Türkiye’de birçok kesim özellikle darbe zamanlarında, defalarca uzatılan olağanüstü hal yıllarında tarifsiz acılara maruz bırakıldı. Bu acılar bugüne kadar bastırılıp, görmezden gelindi. Kâbus gibi yaşanan bir geçmişin üzerinden bugünün hakikatlerine uzanan bir köprü kurmak nasıl mümkün olabilir?

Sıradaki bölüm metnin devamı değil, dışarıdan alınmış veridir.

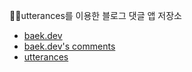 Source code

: ✍🏻utterances를 이용한 블로그 댓글 앱 저장소
- [baek.dev](https://baek.dev)  
- [baek.dev's comments](https://github.com/baekdev/baekdev-comments/issues)  
- [utterances](https://utteranc.es/)   
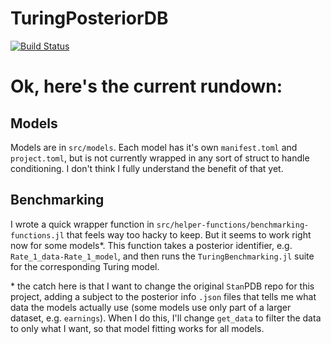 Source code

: # TuringPosteriorDB

[![Build Status](https://github.com/JasonPekos/TuringPosteriorDB.jl/actions/workflows/CI.yml/badge.svg?branch=main)](https://github.com/JasonPekos/TuringPosteriorDB.jl/actions/workflows/CI.yml?query=branch%3Amain)

# Ok, here's the current rundown:

## Models

Models are in `src/models`. Each model has it's own `manifest.toml` and `project.toml`, but is not currently wrapped in
any sort of struct to handle conditioning. I don't think I fully understand the benefit of that yet.

## Benchmarking

I wrote a quick wrapper function in `src/helper-functions/benchmarking-functions.jl` that feels way too hacky to keep. But it seems to work right now for some models\*. 
This function takes a posterior identifier, e.g. `Rate_1_data-Rate_1_model`, and then runs the `TuringBenchmarking.jl` suite for the corresponding Turing model. 

\* the catch here is that I want to change the original `Stan`PDB repo for this project, adding a subject to the posterior info `.json` files that tells me
what data the models actually use (some models use only part of a larger dataset, e.g. `earnings`). When I do this, I'll change `get_data` to filter the data
to only what I want, so that model fitting works for all models.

Geçmişi inkar etmekten artık vazgeçmek ve sonra da geçmişle yüzleşmeyi göze almak lazım. Bu, kolay bir süreç olarak yaşanmıyor. İç savaş yaşamış ülkelerde son derece öğretici, ders alınması gereken deneyimler söz konusudur. Toplum olarak yüzleşmeye, hatırlamaya çok yatkın bir toplum değiliz. Kürtler ‘Tıştê go çu mede du’ derler mesela. Yani geçmişin peşine düşme. Türkler’de ise, geçmişin acı veren yanlarını, halının altına süpürme anlayışı hakim. Tabi farklı deneyimlerden geçmiş halkların, hafıza, yüzleşme, hatırlama, sorgulama gibi konularda geliştirdikleri ulusal psikolojiler bir hayli farklılık gösteriyor. Egemen ulus konumunda olan Türkler’e geçmişle ilgili doğru bir şey söylenmedi. Ermeni tehciri, Süryani katliamı ve Kürt sorunu sebebiyle hâlâ devam eden isyan halleri. Bu konuda yaşanmış bütün hakikatler Türk halkından gizlendi bütünüyle. Ve Türk halkı şimdi artık gizlenemeyecek duruma gelmiş, Dersim hadisesinde olduğu gibi, Meclis çatısı altında bile konuşulabilen büyük hakikatler karşısında bence farklı bir travma yaşıyor. Yüzleşmenin anları diyebileceğimiz bu anlar, en başta Türk halkının belleğinde adeta şok dalgaları yaratıyor. İşte bu şok dalgalarını kırmanın en önemli yolu anlatılar yoluyla geçmişle yüzleşmeyi denemek, anlatmak ve rahatlamaktır. Bastırılmış toplumsal hafızalar, ancak acıyı ve yası paylaşarak iyileşebilir. Acıların ve yasın paylaşıldığı anlar ise büyük oranda sanat ve edebiyat ürünleriyle oluyor. Yanılgıya kapılmayalım, en ideal siyasi sözleşmeler, programlar bile acıyı ve yası paylaşmaya yarayan sanat ve edebiyat ürünlerinden daha kıymetli değildir. Diyarbakır cezaevini, faili meçhul cinayetlerde hayatını kaybetmiş insanları, dağa çıkan gençlerin ‘insanlık hallerini’ anlatabilseydik, bu savaşın kaderi değişebilirdi. Bugün hâlâ o noktadayız yazık ki, ve hâlâ sokaklar Neruda’nın şiirinde anlattığı gibi kan-revan içinde..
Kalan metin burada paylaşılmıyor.